Still, most women live with the crushing weight of society’s expectations and judgment. Swimming against the tide of that expectation is exhausting. If you live in a world where your life circumstances are not validated by your friends, co-workers or the media, it depletes your confidence.
The lack of a child may not bother you at all. But the lack of understanding can be incredibly painful.
Thankfully, I’m now past “the baby years” — that decade when everyone around me was either having babies or talking about them.
I was once part of a lovely friendship group. We used to meet up regularly for dinner and cocktails. When the babies arrived, the invitations dried up. I eventually found out they had flipped to daytime meetings with kids in tow. I wasn’t invited because they “didn’t think I’d be interested.” It was like an invisible barrier went up overnight — they were all part of an exclusive club to which I was never getting a membership.
Feeling like you don’t belong or aren’t fully accepted can be really hurtful, even if it’s unintentional.

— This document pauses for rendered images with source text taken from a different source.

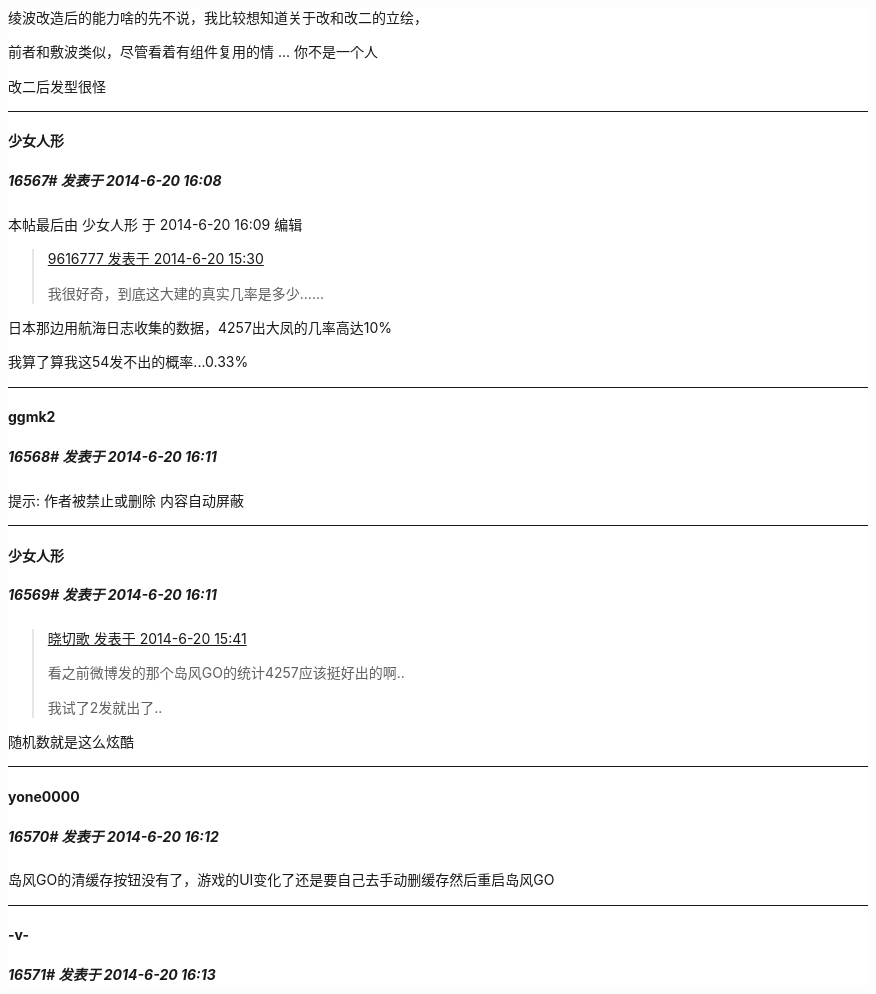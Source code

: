 绫波改造后的能力啥的先不说，我比较想知道关于改和改二的立绘，

前者和敷波类似，尽管看着有组件复用的情 ...</blockquote>
你不是一个人

改二后发型很怪


-----

####  少女人形  
##### 16567#       发表于 2014-6-20 16:08


 本帖最后由 少女人形 于 2014-6-20 16:09 编辑 
<blockquote><a href="httphttps://bbs.saraba1st.com/2b/forum.php?mod=redirect&amp;goto=findpost&amp;pid=25799073&amp;ptid=930880" target="_blank">9616777 发表于 2014-6-20 15:30</a>

我很好奇，到底这大建的真实几率是多少……</blockquote>
日本那边用航海日志收集的数据，4257出大凤的几率高达10%


我算了算我这54发不出的概率...0.33%


-----

####  ggmk2  
##### 16568#       发表于 2014-6-20 16:11

提示: 作者被禁止或删除 内容自动屏蔽


-----

####  少女人形  
##### 16569#       发表于 2014-6-20 16:11


<blockquote><a href="httphttps://bbs.saraba1st.com/2b/forum.php?mod=redirect&amp;goto=findpost&amp;pid=25799246&amp;ptid=930880" target="_blank">晓切歌 发表于 2014-6-20 15:41</a>

看之前微博发的那个岛风GO的统计4257应该挺好出的啊..

我试了2发就出了..</blockquote>
随机数就是这么炫酷


-----

####  yone0000  
##### 16570#       发表于 2014-6-20 16:12


岛风GO的清缓存按钮没有了，游戏的UI变化了还是要自己去手动删缓存然后重启岛风GO


-----

####  -v-  
##### 16571#       发表于 2014-6-20 16:13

Despite having lots of friends with kids, only once was I ever invited to a child’s birthday party. Even if it was my choice not to have children, that doesn’t mean I don’t like them or want to be around them.
Still, I’m very blessed to have some wonderful friends with whom I could have frank conversations about how to maintain our friendship in the face of our diverging life changes, and a shared history that kept us strong when the present was in flux. I am genuinely interested in their little ones, and they are genuinely interested in and celebrate the things in my life — whether it’s a career highlight or an exciting vacation.
As I watch parents from the sidelines, the main thing I think I’m missing out on is witnessing the childhood milestones, or the joy that children add to Christmas and Halloween. I live far away from my nieces and nephews, so I don’t get to be the cool aunt as much as I’d like.
Instagram is flooded with photos of proud parents sharing their offspring’s first day at school, prom or camp. We now live in an “announcement culture” and I sometimes feel like I don’t have much to announce. Compared to the picture-perfect “mom life,” mine sometimes looks flimsy and untethered, even though that’s not my lived experience.
But life without kids has its bright sides. I am fortunate to have certain freedoms and choices that some moms will never have. I have enough spare time to indulge in a range of hobbies from flamenco dancing to yoga. I’ve had the opportunity to travel extensively, work and live around the world. While that wouldn’t have been impossible with kids in tow, it would certainly have been more logistically challenging. I can choose my apartment based on closet space, not school district.
Then there’s money ― I have more disposable income and I don’t have the financial burdens of college fees or grown children’s weddings, so I can channel my money into causes I care about, and hopefully retiring a little earlier than most. I also have a wonderful marriage where we are devoted entirely to each other and have the time and money to have lots of adventures. And last but not least, I get plenty of sleep!
On balance, I wouldn’t change a thing.
To be clear, those women who do have children also face a constant barrage of judgment. From childbirth to childrearing, everyone seems to have an opinion.
Motherhood can be a lonely journey. So can “otherhood.” There’s no right way to be a woman, and it has nothing to do with whether you have kids. To insist otherwise is exclusionary and dangerous.
Regardless of whether we are mothers, we should all strive to celebrate our differences, support each other and navigate our journeys with grace.